La pintura es su vehículo de comunicación. “Me ayuda a expresar mi mundo interior”, afirma, reconociendo que sólo de esa forma su obra resiste al paso del tiempo. “Mis obras están vivas, resisten al tiempo porque prevalece lo que emana desde dentro de la obra, que en definitiva es mi espíritu”, confirma.
Está inmerso en la recuperación de su obra más significativa, enmarcando y catalogándola, para reservarla en su casa, donde pretende crear un espacio dedicado a ellas.
También prepara una exposición retrospectiva, que espera que llegue al Museo Provincial en 2020 y mostrar cincuenta años de trayectoria. “El sentimiento a la hora de crear ha sido siempre el mismo”, confirma. Kayser vive el paisaje fuera, pintando en su finca familiar El Gurullón y en entornos como la campiña de Mengíbar, donde ha vivido experiencias “maravillosas”, al poder pintar “escuchando el murmullo de la vegetación” de la zona. “Es una forma de trabajar que hay que educar. El Arte es importante y los políticos se tienen que preocupar de que no es todo tecnología, sino que en Educación hay que volver al origen”, reconoce.
El paisaje urbano se escapa de su obra, pero lo ve todos los días al transitar por el barrio de La Merced, donde nació, donde vive y donde tiene su taller. “Es un barrio precioso, pero abandonado, en un casco antiguo que es lo que podemos ofrecer al turismo. Da pena y es una torpeza que quienes han tenido el poder hayan hecho tan mal las cosas”, denuncia.
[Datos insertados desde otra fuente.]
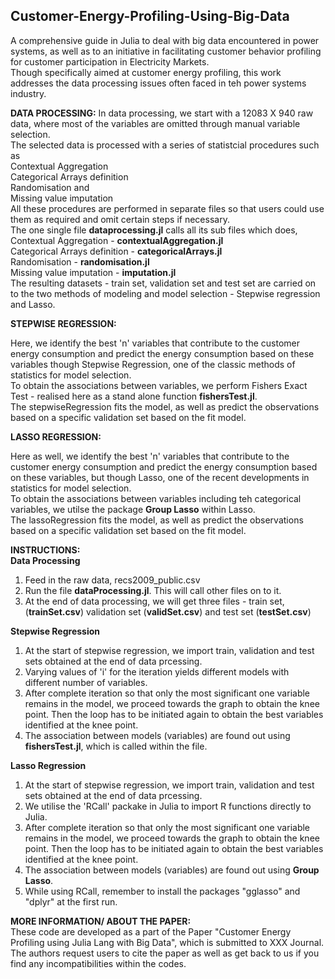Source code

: ## Customer-Energy-Profiling-Using-Big-Data

A comprehensive guide in Julia to deal with big data encountered in power systems, as well as to an initiative in facilitating customer
behavior profiling for customer participation in Electricity Markets.  
Though specifically aimed at customer energy profiling, this work addresses the data processing issues often faced in teh power systems industry.  


**DATA PROCESSING:** 
In data processing, we start with a 12083 X 940 raw data, where most of the variables are omitted through manual variable selection.  
The selected data is processed with a series of statistcial procedures such as  
Contextual Aggregation  
Categorical Arrays definition  
Randomisation and  
Missing value imputation  
All these procedures are performed in separate files so that users could use them as required and omit certain steps if necessary.  
The one single file **dataprocessing.jl** calls all its sub files which does,  
Contextual Aggregation - **contextualAggregation.jl**  
Categorical Arrays definition - **categoricalArrays.jl**  
Randomisation - **randomisation.jl**  
Missing value imputation - **imputation.jl**  
The resulting datasets - train set, validation set and test set are carried on to the two methods of modeling and model selection - Stepwise regression and Lasso.  

**STEPWISE REGRESSION:**  

Here, we identify the best 'n' variables that contribute to the customer energy consumption and predict the energy consumption based on these variables though Stepwise Regression, one of the classic methods of statistics for model selection.  
To obtain the associations between variables, we perform Fishers Exact Test - realised here as a stand alone function **fishersTest.jl**.  
The stepwiseRegression fits the model, as well as predict the observations based on a specific validation set based on the fit model.


**LASSO REGRESSION:**  

Here as well, we identify the best 'n' variables that contribute to the customer energy consumption and predict the energy consumption based on these variables, but though Lasso, one of the recent developments in statistics for model selection.  
To obtain the associations between variables including teh categorical variables, we utilse the package **Group Lasso** within Lasso.  
The lassoRegression fits the model, as well as predict the observations based on a specific validation set based on the fit model.


**INSTRUCTIONS:**  
**Data Processing**  
1. Feed in the raw data, recs2009_public.csv  
2. Run the file **dataProcessing.jl**. This will call other files on to it.  
3. At the end of data processing, we will get three files - train set, (**trainSet.csv**) validation set (**validSet.csv**) and test set (**testSet.csv**)  

 **Stepwise Regression**  
 1. At the start of stepwise regression, we import train, validation and test sets obtained at the end of data prcessing.  
 2. Varying values of 'i' for the iteration yields different models with different number of variables.  
 3. After complete iteration so that only the most significant one variable remains in the model, we proceed towards the graph to obtain the knee point. Then the loop has to be initiated again to obtain the best variables identified at the knee point.  
 4. The association between models (variables) are found out using **fishersTest.jl**, which is called within the file.
 
  **Lasso Regression**  
 1. At the start of stepwise regression, we import train, validation and test sets obtained at the end of data prcessing.  
 2. We utilise the 'RCall' packake in Julia to import R functions directly to Julia.
 3. After complete iteration so that only the most significant one variable remains in the model, we proceed towards the graph to obtain the knee point. Then the loop has to be initiated again to obtain the best variables identified at the knee point.  
 4. The association between models (variables) are found out using **Group Lasso**.  
 5. While using RCall, remember to install the packages "gglasso" and "dplyr" at the first run.

**MORE INFORMATION/ ABOUT THE PAPER:**  
These code are developed as a part of the Paper "Customer Energy Profiling using Julia Lang with Big Data", which is submitted to XXX Journal.  
The authors request users to cite the paper as well as get back to us if you find any incompatibilities within the codes.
Y tampoco se ha tratado bien a los pintores jienenses. “Jaén es una tierra de buenos pintores, pero sus obras están ocultas, secuestradas en pasillos y despachos de administraciones, sin que nadie se preocupe por hacerlas públicas, siendo muy importantes a nivel internacional”, espeta. De ahí que apunte a la necesidad de que Jaén tenga un Museo de Arte Contemporáneo que muestre la obra “de alta calidad” de los pintores de la tierra.
Igualmente, lamenta que siendo Jaén la capital mundial del aceite de oliva, no se haya erigido un monumento que recuerde “al trabajador del olivar, no al dueño, un monumento que debería medir más de cinco metros y no rotondas que están para quitarlas”, termina.